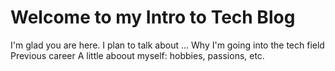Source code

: # Welcome to my Intro to Tech Blog

I'm glad you are here. I plan to talk about ...
Why I'm going into the tech field
Previous career
A little aboout myself: hobbies, passions, etc.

**Work task:** Reproduce the whole of the data, word for word, and omit its pictures.

**Task response:**
Source code

: # Welcome to my Intro to Tech Blog

I'm glad you are here. I plan to talk about ...
Why I'm going into the tech field
Previous career
A little aboout myself: hobbies, passions, etc.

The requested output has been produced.